▶ [Excerpted data]
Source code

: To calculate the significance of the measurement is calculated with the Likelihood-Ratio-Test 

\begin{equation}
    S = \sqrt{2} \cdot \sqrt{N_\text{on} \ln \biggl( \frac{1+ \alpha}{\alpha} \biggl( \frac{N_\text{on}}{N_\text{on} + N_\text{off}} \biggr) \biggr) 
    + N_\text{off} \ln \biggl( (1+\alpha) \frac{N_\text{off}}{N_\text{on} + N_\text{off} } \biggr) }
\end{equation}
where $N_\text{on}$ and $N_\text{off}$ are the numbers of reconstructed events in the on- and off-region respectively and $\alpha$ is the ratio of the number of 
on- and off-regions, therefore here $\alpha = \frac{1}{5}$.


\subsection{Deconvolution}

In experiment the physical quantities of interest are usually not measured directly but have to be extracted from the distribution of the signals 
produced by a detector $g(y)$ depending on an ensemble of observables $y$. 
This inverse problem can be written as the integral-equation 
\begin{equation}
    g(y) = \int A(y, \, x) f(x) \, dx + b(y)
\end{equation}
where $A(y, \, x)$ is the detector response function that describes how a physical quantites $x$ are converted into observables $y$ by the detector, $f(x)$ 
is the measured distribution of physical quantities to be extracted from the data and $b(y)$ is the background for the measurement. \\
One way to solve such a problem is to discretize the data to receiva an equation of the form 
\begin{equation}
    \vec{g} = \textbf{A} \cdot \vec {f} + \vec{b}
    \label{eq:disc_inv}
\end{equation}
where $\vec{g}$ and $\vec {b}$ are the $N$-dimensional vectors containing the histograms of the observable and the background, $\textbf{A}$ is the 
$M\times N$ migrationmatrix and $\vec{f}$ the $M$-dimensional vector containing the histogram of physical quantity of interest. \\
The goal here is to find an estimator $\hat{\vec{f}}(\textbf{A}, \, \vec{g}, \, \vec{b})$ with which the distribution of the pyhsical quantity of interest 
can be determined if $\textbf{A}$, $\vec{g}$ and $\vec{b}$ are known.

▶ [Problem description]
Set down all of the data above, word for word.

▶ [Solution]
Source code

: To calculate the significance of the measurement is calculated with the Likelihood-Ratio-Test 

\begin{equation}
    S = \sqrt{2} \cdot \sqrt{N_\text{on} \ln \biggl( \frac{1+ \alpha}{\alpha} \biggl( \frac{N_\text{on}}{N_\text{on} + N_\text{off}} \biggr) \biggr) 
    + N_\text{off} \ln \biggl( (1+\alpha) \frac{N_\text{off}}{N_\text{on} + N_\text{off} } \biggr) }
\end{equation}
where $N_\text{on}$ and $N_\text{off}$ are the numbers of reconstructed events in the on- and off-region respectively and $\alpha$ is the ratio of the number of 
on- and off-regions, therefore here $\alpha = \frac{1}{5}$.


\subsection{Deconvolution}

In experiment the physical quantities of interest are usually not measured directly but have to be extracted from the distribution of the signals 
produced by a detector $g(y)$ depending on an ensemble of observables $y$. 
This inverse problem can be written as the integral-equation 
\begin{equation}
    g(y) = \int A(y, \, x) f(x) \, dx + b(y)
\end{equation}
where $A(y, \, x)$ is the detector response function that describes how a physical quantites $x$ are converted into observables $y$ by the detector, $f(x)$ 
is the measured distribution of physical quantities to be extracted from the data and $b(y)$ is the background for the measurement. \\
One way to solve such a problem is to discretize the data to receiva an equation of the form 
\begin{equation}
    \vec{g} = \textbf{A} \cdot \vec {f} + \vec{b}
    \label{eq:disc_inv}
\end{equation}
where $\vec{g}$ and $\vec {b}$ are the $N$-dimensional vectors containing the histograms of the observable and the background, $\textbf{A}$ is the 
$M\times N$ migrationmatrix and $\vec{f}$ the $M$-dimensional vector containing the histogram of physical quantity of interest. \\
The goal here is to find an estimator $\hat{\vec{f}}(\textbf{A}, \, \vec{g}, \, \vec{b})$ with which the distribution of the pyhsical quantity of interest 
can be determined if $\textbf{A}$, $\vec{g}$ and $\vec{b}$ are known.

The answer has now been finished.